A fake data generator produces synthetic records that look like real people - believable first and last names, plausible addresses, well-formed phone numbers - without referencing any real individual. It's the standard way to populate development databases, build UI mockups, and write fixtures for tests without leaking customer PII into your repo.
This generator builds rows in pure TypeScript using small curated word banks (firstNames, lastNames, streets, cities, companies) sampled with Math.random. The output has the shape and rhythm of a real customer table but is entirely synthetic - the email john.smith0@example.com is constructed from the chosen first and last name combined with the IETF's reserved example.com domain (RFC 2606), which is guaranteed to never reach a real inbox.
Phone numbers follow the North American Numbering Plan format (NANP): three-digit area code, three-digit exchange, four-digit subscriber number. The generator restricts the area code to the 100-999 range, which means it can occasionally produce a string that matches a real area code. The number itself is random, not from the 555-01XX range officially reserved for fictional use, so for film/TV use prefer Faker.js's helpers.faker.phone.number('555-01##') pattern instead.
Compared with the de-facto standard library Faker.js (now @faker-js/faker), this tool is intentionally minimal. Faker.js ships ~80 locales, generates 50+ field types (avatars, IBANs, ISBNs, jargon job titles), and supports seeded reproducibility - features you want for serious test fixtures.
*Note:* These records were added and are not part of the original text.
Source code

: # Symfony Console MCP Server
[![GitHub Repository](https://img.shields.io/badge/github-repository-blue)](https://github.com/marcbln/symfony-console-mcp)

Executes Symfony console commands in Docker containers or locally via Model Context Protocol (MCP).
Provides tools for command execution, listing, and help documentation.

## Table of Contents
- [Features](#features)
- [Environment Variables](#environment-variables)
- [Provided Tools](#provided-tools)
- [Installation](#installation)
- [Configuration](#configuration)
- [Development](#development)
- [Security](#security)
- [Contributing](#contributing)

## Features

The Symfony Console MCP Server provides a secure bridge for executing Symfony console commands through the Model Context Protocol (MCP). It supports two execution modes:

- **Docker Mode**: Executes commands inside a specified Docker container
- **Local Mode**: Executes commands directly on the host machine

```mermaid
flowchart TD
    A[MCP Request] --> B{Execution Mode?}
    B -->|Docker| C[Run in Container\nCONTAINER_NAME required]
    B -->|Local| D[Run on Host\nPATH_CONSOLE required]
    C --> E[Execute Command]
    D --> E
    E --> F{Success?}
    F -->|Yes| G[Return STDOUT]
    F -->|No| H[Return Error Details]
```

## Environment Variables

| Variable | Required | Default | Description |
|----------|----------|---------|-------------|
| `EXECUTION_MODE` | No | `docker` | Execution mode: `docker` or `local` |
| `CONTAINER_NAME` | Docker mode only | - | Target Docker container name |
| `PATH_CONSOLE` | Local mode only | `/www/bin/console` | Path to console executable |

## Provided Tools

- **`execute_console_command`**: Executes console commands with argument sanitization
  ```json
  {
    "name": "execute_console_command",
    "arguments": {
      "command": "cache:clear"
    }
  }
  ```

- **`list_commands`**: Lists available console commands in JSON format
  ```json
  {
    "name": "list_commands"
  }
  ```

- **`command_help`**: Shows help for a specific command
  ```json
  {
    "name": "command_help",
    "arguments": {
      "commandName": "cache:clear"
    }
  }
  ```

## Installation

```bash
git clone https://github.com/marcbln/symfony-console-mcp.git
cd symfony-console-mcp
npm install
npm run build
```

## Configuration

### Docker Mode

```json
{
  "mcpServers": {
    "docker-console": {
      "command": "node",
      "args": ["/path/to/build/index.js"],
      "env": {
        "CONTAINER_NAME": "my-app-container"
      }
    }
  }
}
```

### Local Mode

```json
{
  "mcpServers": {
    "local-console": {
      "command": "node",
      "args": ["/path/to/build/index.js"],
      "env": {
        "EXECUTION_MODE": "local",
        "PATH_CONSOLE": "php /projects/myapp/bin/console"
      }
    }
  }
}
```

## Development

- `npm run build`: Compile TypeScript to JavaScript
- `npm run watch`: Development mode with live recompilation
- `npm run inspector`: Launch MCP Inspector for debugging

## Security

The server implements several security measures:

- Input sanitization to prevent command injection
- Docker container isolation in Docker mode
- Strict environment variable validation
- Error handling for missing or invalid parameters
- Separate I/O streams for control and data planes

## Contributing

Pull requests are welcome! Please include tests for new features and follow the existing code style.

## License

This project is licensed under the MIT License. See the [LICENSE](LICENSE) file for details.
The advantage of the inline generator here is zero install weight and zero supply-chain risk: no npm dependency, no version pinning, just a script in your tab.
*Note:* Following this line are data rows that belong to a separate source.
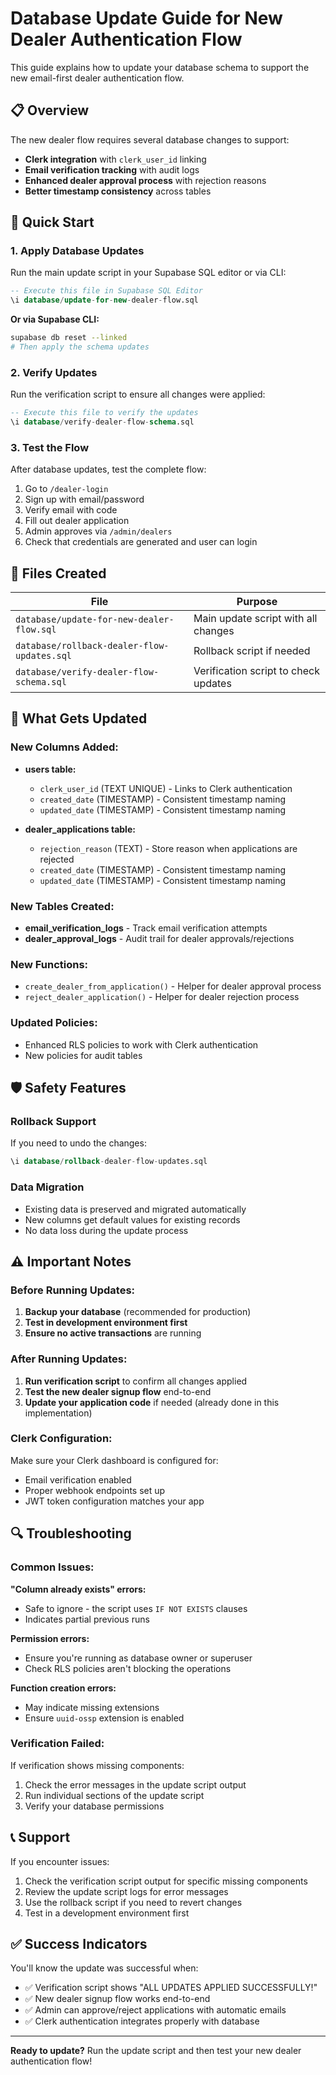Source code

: # Database Update Guide for New Dealer Authentication Flow

This guide explains how to update your database schema to support the new email-first dealer authentication flow.

## 📋 Overview

The new dealer flow requires several database changes to support:
- **Clerk integration** with `clerk_user_id` linking
- **Email verification tracking** with audit logs
- **Enhanced dealer approval process** with rejection reasons
- **Better timestamp consistency** across tables

## 🚀 Quick Start

### 1. Apply Database Updates

Run the main update script in your Supabase SQL editor or via CLI:

```sql
-- Execute this file in Supabase SQL Editor
\i database/update-for-new-dealer-flow.sql
```

**Or via Supabase CLI:**
```bash
supabase db reset --linked
# Then apply the schema updates
```

### 2. Verify Updates

Run the verification script to ensure all changes were applied:

```sql
-- Execute this file to verify the updates
\i database/verify-dealer-flow-schema.sql
```

### 3. Test the Flow

After database updates, test the complete flow:
1. Go to `/dealer-login`
2. Sign up with email/password
3. Verify email with code
4. Fill out dealer application
5. Admin approves via `/admin/dealers`
6. Check that credentials are generated and user can login

## 📁 Files Created

| File | Purpose |
|------|---------|
| `database/update-for-new-dealer-flow.sql` | Main update script with all changes |
| `database/rollback-dealer-flow-updates.sql` | Rollback script if needed |
| `database/verify-dealer-flow-schema.sql` | Verification script to check updates |

## 🔄 What Gets Updated

### New Columns Added:
- **users table:**
  - `clerk_user_id` (TEXT UNIQUE) - Links to Clerk authentication
  - `created_date` (TIMESTAMP) - Consistent timestamp naming
  - `updated_date` (TIMESTAMP) - Consistent timestamp naming

- **dealer_applications table:**
  - `rejection_reason` (TEXT) - Store reason when applications are rejected
  - `created_date` (TIMESTAMP) - Consistent timestamp naming  
  - `updated_date` (TIMESTAMP) - Consistent timestamp naming

### New Tables Created:
- **email_verification_logs** - Track email verification attempts
- **dealer_approval_logs** - Audit trail for dealer approvals/rejections

### New Functions:
- `create_dealer_from_application()` - Helper for dealer approval process
- `reject_dealer_application()` - Helper for dealer rejection process

### Updated Policies:
- Enhanced RLS policies to work with Clerk authentication
- New policies for audit tables

## 🛡️ Safety Features

### Rollback Support
If you need to undo the changes:
```sql
\i database/rollback-dealer-flow-updates.sql
```

### Data Migration
- Existing data is preserved and migrated automatically
- New columns get default values for existing records
- No data loss during the update process

## ⚠️ Important Notes

### Before Running Updates:
1. **Backup your database** (recommended for production)
2. **Test in development environment first**
3. **Ensure no active transactions** are running

### After Running Updates:
1. **Run verification script** to confirm all changes applied
2. **Test the new dealer signup flow** end-to-end
3. **Update your application code** if needed (already done in this implementation)

### Clerk Configuration:
Make sure your Clerk dashboard is configured for:
- Email verification enabled
- Proper webhook endpoints set up
- JWT token configuration matches your app

## 🔍 Troubleshooting

### Common Issues:

**"Column already exists" errors:**
- Safe to ignore - the script uses `IF NOT EXISTS` clauses
- Indicates partial previous runs

**Permission errors:**
- Ensure you're running as database owner or superuser
- Check RLS policies aren't blocking the operations

**Function creation errors:**
- May indicate missing extensions
- Ensure `uuid-ossp` extension is enabled

### Verification Failed:
If verification shows missing components:
1. Check the error messages in the update script output
2. Run individual sections of the update script
3. Verify your database permissions

## 📞 Support

If you encounter issues:
1. Check the verification script output for specific missing components
2. Review the update script logs for error messages
3. Use the rollback script if you need to revert changes
4. Test in a development environment first

## ✅ Success Indicators

You'll know the update was successful when:
- ✅ Verification script shows "ALL UPDATES APPLIED SUCCESSFULLY!"
- ✅ New dealer signup flow works end-to-end
- ✅ Admin can approve/reject applications with automatic emails
- ✅ Clerk authentication integrates properly with database

---

**Ready to update?** Run the update script and then test your new dealer authentication flow!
Output flexibility matters because every downstream tool expects a different shape. JSON output (via JSON.stringify with two-space indent) drops cleanly into Postman, Mock Service Worker, REST Client extensions, and TypeScript fixture files. CSV output is RFC 4180 compliant - fields containing commas or quotes are wrapped in double-quotes so the output imports cleanly into Excel, Google Sheets, and strict CSV parsers.
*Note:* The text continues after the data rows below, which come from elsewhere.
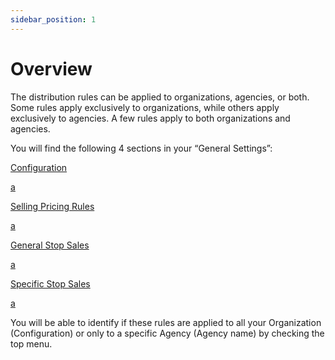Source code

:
 ```yaml
---
sidebar_position: 1
---
```


# Overview

The distribution rules can be applied to organizations, agencies, or both. Some rules apply exclusively to organizations, while others apply exclusively to agencies. A few rules apply to both organizations and agencies.

You will find the following 4 sections in your “General Settings”:

<div className="shortcuts-overview">
    <div className="shortcuts-overview__content">
        <a className="item" href="configuration/overview">
            <icon icon="fa-brands fa-github" size="lg" />
            <p className="item__title">Configuration</p>
            <p className="item__subtitle">a</p>
        </a>
        <a className="item" href="selling-pricing-rules">
            <icon icon="fa-brands fa-github" size="lg" />
            <p className="item__title">Selling Pricing Rules</p>
            <p className="item__subtitle">a</p>
        </a>
        <a className="item" href="general-stop-sales">
            <icon icon="fa-brands fa-github" size="lg" />
            <p className="item__title">General Stop Sales</p>
            <p className="item__subtitle">a</p>
        </a>
        <a className="item" href="specific-stop-sales">
            <icon icon="fa-brands fa-github" size="lg" />
            <p className="item__title">Specific Stop Sales</p>
            <p className="item__subtitle">a</p>
        </a>
    </div> 
</div>

You will be able to identify if these rules are applied to all your Organization (Configuration) or only to a specific Agency (Agency name) by checking the top menu.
A note on regulated data: the generator never POSTs your output anywhere - names, addresses, and emails stay in browser memory and disappear when you close the tab - but synthetic-looking data is not the same as anonymised data. If you are seeding a production-like environment subject to HIPAA, PCI-DSS, or GDPR scope, this output is fine for local development, unit-test fixtures, and CI seed data, but it is not a substitute for the de-identification step you need before any pipeline touches real production records. The output looks plausible by design, which is exactly why dropping it into the wrong context can mask a missing redaction step.
The deliberate tradeoffs in this build: no seeding (so the same generation isn't reproducible across runs), no locale switching (everything is US-English defaults), and no nullable fields (every record has every field populated). These limit the tool's scope to quick demos and seed data for learning - swap to Faker.js for real test infrastructure where reproducibility and locale matter.